Acquisition of the exclusive rights to a Hydrogen Technology:
The Qualifying Transaction consists of GCH acquiring the exclusive rights
to a Hydrogen Technology (the "Technology"), subject only to the
University of Geneva's prior contractual obligations under a previous
contract which permits additional academic research and limited licensing
in the area of hydrogen production. The Technology is a controlled method
for turning on and off genes in the algae chloroplast that are
responsible for photosynthesis resulting in the continuous production of
hydrogen gas.
The Technology is presently held by two different entities, Phyco Europe
and Richard Wagner. In order for GCH to secure its interest in the
Technology, it will be necessary for GCH to enter into transactions with
each of Phyco Europe and Mr. Wagner.
The transaction with Phyco Europe will be a share exchange whereby the
Phyco Europe Shareholders exchange all of the Phyco Europe Shares for
100,000 GCH Shares pursuant to the Share Exchange Agreement. Phyco Europe
will thereupon be a wholly-owned subsidiary of GCH.
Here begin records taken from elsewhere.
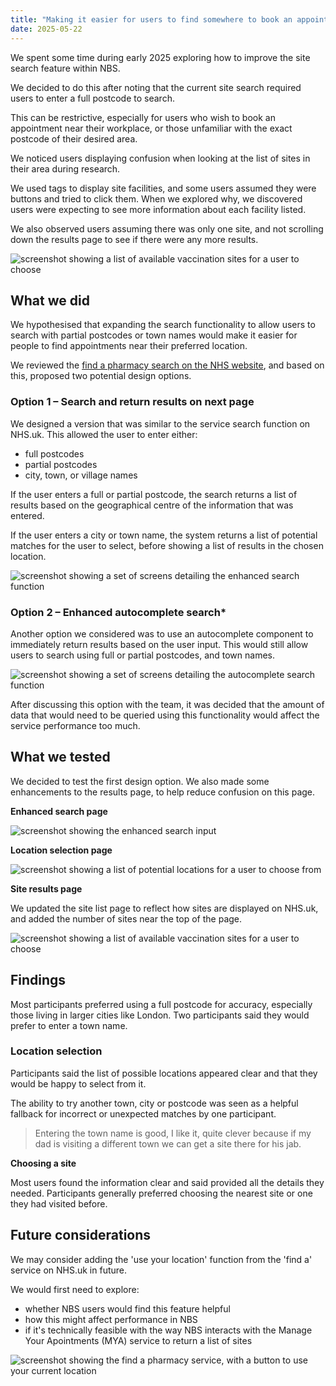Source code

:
 ```yaml
---
title: "Making it easier for users to find somewhere to book an appointment"
date: 2025-05-22
---
```


We spent some time during early 2025 exploring how to improve the site search feature within NBS. 

We decided to do this after noting that the current site search required users to enter a full postcode to search.  

This can be restrictive, especially for users who wish to book an appointment near their workplace, or those unfamiliar with the exact postcode of their desired area. 

We noticed users displaying confusion when looking at the list of sites in their area during research.   

We used tags to display site facilities, and some users assumed they were buttons and tried to click them. When we explored why, we discovered users were expecting to see more information about each facility listed. 

We also observed users assuming there was only one site, and not scrolling down the results page to see if there were any more results. 

![screenshot showing a list of available vaccination sites for a user to choose](sitelist.png) 

 

## What we did 

We hypothesised that expanding the search functionality to allow users to search with partial postcodes or town names would make it easier for people to find appointments near their preferred location. 

We reviewed the [find a pharmacy search on the NHS website](https://www.nhs.uk/service-search/pharmacy/find-a-pharmacy/), and based on this, proposed two potential design options.   

 

### Option 1 – Search and return results on next page

We designed a version that was similar to the service search function on NHS.uk.  This allowed the user to enter either: 

- full postcodes
- partial postcodes
- city, town, or village names 

If the user enters a full or partial postcode, the search returns a list of results based on the geographical centre of the information that was entered. 

If the user enters a city or town name, the system returns a list of potential matches for the user to select, before showing a list of results in the chosen location. 

![screenshot showing a set of screens detailing the enhanced search function](enhancedsearch.png) 

 

 

### Option 2 – Enhanced autocomplete search*

Another option we considered was to use an autocomplete component to immediately return results based on the user input.  This would still allow users to search using full or partial postcodes, and town names. 

![screenshot showing a set of screens detailing the autocomplete search function](autocomplete-search.png) 

After discussing this option with the team, it was decided that the amount of data that would need to be queried using this functionality would affect the service performance too much. 

## What we tested 

We decided to test the first design option.  We also made some enhancements to the results page, to help reduce confusion on this page. 

**Enhanced search page** 

![screenshot showing the enhanced search input](enhanced-search-input.png) 

**Location selection page** 

![screenshot showing a list of potential locations for a user to choose from](town-results.png) 

**Site results page** 

We updated the site list page to reflect how sites are displayed on NHS.uk, and added the number of sites near the top of the page. 

![screenshot showing a list of available vaccination sites for a user to choose](newsitelist.png) 

 

## Findings 

Most participants preferred using a full postcode for accuracy, especially those living in larger cities like London. Two participants said they would prefer to enter a town name. 

### Location selection

Participants said the list of possible locations appeared clear and that they would be happy to select from it. 

The ability to try another town, city or postcode was seen as a helpful fallback for incorrect or unexpected matches by one participant. 

> Entering the town name is good, I like it, quite clever because if my dad is visiting a different town we can get a site there for his jab. 

**Choosing a site**

Most users found the information clear and said provided all the details they needed.  Participants generally preferred choosing the nearest site or one they had visited before.  

## Future considerations

We may consider adding the 'use your location' function from the 'find a' service on NHS.uk in future.  

We would first need to explore:

- whether NBS users would find this feature helpful
- how this might affect performance in NBS
- if it's technically feasible with the way NBS interacts with the Manage Your Apointments (MYA) service to return a list of sites

![screenshot showing the find a pharmacy service, with a button to use your current location](find-a-pharmacy.png) 

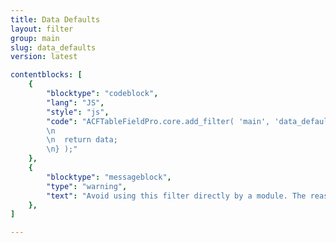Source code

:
 ```yaml
---
title: Data Defaults
layout: filter
group: main
slug: data_defaults
version: latest

contentblocks: [
	{
		"blocktype": "codeblock",
		"lang": "JS",
		"style": "js",
		"code": "ACFTableFieldPro.core.add_filter( 'main', 'data_defaults', function( data ) {
		\n
		\n	return data;
		\n} );"
	},
	{
		"blocktype": "messageblock",
		"type": "warning",
		"text": "Avoid using this filter directly by a module. The reason is, that the data structure may change in future. Watch these [default data functions]().",
	},
]

---
```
GCH has incorporated a subsidiary, PHI, under the laws of Delaware, which
will enter into a Patent License Agreement with Mr. Wagner pursuant to
which Mr. Wagner, as a co-inventor, will grant to PHI an exclusive,
perpetual world-wide license of his interest in the Technology in
exchange for 1,000 PHI Shares at a deemed price of $400 per share. An
additional 500 PHI Shares will be issued to Mr. Wagner in increments of
100 shares upon the achievement of certain Milestones. Pursuant to the
terms of their respective consulting agreements, an additional 500 PHI
Shares will be issued to Stefan Surzycki and Jean David Rochaix,
researchers who are instrumental in the development of the Technology.
The additional 500 PHI Shares will be allocated on the basis of 250
shares each to Mr. Surzycki and Mr. Rochaix upon the achievement of the
Milestones. Each share of PHI will be convertible into 1,000 GCH shares
at the option of either the shareholder or GCH.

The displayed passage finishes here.